• **EXERCISE INSTRUCTIONS**:
Entries follow. Give back exactly the lines starting at the one containing "I want to talk" and ending at the one containing "Are there any", and no other lines.

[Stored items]
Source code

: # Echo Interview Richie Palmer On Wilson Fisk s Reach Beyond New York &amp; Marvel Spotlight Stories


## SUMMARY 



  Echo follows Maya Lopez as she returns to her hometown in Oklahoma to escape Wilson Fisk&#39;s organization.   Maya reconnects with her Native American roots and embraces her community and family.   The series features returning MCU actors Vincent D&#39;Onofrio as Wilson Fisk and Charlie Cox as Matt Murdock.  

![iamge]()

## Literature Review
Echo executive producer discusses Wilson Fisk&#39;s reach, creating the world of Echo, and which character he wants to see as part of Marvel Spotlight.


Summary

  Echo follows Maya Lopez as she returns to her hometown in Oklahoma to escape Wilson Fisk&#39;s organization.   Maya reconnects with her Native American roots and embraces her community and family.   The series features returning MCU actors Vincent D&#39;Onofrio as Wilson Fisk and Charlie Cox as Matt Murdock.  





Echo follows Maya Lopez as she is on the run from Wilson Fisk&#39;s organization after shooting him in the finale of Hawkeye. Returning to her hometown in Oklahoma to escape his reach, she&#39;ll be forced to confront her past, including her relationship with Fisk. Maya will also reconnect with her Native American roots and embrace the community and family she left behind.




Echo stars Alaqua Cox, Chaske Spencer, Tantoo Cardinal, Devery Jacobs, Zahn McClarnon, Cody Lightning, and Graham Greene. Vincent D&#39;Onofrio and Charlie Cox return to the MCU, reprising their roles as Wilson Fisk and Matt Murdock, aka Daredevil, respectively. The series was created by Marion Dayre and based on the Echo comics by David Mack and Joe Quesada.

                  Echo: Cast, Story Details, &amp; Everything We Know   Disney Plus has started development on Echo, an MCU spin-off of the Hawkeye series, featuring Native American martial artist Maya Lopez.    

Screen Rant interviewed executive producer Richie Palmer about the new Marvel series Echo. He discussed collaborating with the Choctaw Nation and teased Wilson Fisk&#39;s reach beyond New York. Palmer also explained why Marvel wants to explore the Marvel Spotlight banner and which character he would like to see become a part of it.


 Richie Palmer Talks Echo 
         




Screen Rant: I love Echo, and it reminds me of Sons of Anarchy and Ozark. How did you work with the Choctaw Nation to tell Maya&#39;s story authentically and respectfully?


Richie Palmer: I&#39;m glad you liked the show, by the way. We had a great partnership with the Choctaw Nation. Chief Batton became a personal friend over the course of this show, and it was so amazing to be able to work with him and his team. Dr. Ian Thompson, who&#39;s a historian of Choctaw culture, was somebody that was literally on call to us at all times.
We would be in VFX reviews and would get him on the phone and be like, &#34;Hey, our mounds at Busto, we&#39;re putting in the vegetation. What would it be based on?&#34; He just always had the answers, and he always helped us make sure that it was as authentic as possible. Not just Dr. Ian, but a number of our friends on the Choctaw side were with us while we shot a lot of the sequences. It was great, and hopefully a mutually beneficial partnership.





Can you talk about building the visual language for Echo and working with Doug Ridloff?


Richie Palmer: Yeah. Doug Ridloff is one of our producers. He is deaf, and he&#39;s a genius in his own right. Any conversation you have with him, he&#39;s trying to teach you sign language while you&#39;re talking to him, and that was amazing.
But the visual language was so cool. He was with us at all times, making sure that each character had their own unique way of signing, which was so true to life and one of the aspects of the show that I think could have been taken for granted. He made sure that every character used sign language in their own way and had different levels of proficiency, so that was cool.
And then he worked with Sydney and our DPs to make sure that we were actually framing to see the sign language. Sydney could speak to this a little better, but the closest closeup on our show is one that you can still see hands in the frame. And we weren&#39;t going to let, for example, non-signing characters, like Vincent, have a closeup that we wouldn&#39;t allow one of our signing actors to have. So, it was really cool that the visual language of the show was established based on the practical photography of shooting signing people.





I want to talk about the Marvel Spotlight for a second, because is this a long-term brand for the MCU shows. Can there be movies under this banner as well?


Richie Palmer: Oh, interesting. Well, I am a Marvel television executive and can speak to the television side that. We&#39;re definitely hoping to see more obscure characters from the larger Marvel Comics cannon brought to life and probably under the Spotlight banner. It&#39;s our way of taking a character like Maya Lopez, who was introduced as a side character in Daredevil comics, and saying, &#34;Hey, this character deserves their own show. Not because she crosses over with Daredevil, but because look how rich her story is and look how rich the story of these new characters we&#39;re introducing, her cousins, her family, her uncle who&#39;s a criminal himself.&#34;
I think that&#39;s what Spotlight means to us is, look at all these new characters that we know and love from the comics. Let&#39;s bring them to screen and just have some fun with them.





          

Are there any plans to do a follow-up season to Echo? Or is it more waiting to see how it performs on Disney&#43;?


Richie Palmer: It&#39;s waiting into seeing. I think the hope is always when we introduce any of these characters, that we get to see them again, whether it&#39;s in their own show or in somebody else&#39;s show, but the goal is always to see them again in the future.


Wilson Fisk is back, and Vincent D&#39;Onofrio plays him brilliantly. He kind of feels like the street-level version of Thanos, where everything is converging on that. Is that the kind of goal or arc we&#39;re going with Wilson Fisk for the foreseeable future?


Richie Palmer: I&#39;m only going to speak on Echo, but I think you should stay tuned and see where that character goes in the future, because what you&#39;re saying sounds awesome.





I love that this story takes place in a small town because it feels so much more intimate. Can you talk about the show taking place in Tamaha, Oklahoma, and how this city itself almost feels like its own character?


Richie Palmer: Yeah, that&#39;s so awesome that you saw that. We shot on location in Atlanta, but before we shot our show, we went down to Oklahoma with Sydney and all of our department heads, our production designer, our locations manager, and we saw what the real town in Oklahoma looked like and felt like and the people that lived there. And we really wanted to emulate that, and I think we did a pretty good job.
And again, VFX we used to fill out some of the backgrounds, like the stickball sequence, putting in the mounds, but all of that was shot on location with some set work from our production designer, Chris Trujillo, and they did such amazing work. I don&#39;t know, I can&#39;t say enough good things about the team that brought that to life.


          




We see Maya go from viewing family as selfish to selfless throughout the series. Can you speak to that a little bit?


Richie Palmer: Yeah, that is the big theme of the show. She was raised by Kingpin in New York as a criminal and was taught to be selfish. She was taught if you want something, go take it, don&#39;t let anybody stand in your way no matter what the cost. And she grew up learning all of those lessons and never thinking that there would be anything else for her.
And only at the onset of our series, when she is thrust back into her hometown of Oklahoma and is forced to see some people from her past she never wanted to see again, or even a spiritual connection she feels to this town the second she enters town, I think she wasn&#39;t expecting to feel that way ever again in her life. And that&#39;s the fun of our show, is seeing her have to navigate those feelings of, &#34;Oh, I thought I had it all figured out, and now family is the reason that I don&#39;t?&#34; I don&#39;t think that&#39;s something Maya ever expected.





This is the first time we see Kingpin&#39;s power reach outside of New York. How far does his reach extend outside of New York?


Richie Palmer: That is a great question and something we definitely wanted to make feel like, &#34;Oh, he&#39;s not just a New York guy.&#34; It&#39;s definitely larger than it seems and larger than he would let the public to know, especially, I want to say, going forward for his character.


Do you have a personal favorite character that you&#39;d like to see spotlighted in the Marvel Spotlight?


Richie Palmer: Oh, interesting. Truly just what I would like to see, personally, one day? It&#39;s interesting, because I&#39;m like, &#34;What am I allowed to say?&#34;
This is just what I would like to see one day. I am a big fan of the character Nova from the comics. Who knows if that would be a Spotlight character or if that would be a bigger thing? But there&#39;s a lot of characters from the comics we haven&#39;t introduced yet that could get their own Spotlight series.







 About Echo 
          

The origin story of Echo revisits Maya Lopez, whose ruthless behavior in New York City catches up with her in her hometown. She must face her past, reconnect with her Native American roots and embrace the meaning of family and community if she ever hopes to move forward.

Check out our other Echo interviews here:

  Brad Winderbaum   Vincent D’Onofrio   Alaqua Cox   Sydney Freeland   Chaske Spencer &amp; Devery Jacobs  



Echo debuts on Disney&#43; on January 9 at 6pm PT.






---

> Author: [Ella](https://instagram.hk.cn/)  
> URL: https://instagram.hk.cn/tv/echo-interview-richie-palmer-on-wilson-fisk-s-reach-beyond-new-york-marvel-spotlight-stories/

• **SOLVED EXERCISE**:
I want to talk about the Marvel Spotlight for a second, because is this a long-term brand for the MCU shows. Can there be movies under this banner as well?


Richie Palmer: Oh, interesting. Well, I am a Marvel television executive and can speak to the television side that. We&#39;re definitely hoping to see more obscure characters from the larger Marvel Comics cannon brought to life and probably under the Spotlight banner. It&#39;s our way of taking a character like Maya Lopez, who was introduced as a side character in Daredevil comics, and saying, &#34;Hey, this character deserves their own show. Not because she crosses over with Daredevil, but because look how rich her story is and look how rich the story of these new characters we&#39;re introducing, her cousins, her family, her uncle who&#39;s a criminal himself.&#34;
I think that&#39;s what Spotlight means to us is, look at all these new characters that we know and love from the comics. Let&#39;s bring them to screen and just have some fun with them.





          

Are there any plans to do a follow-up season to Echo? Or is it more waiting to see how it performs on Disney&#43;?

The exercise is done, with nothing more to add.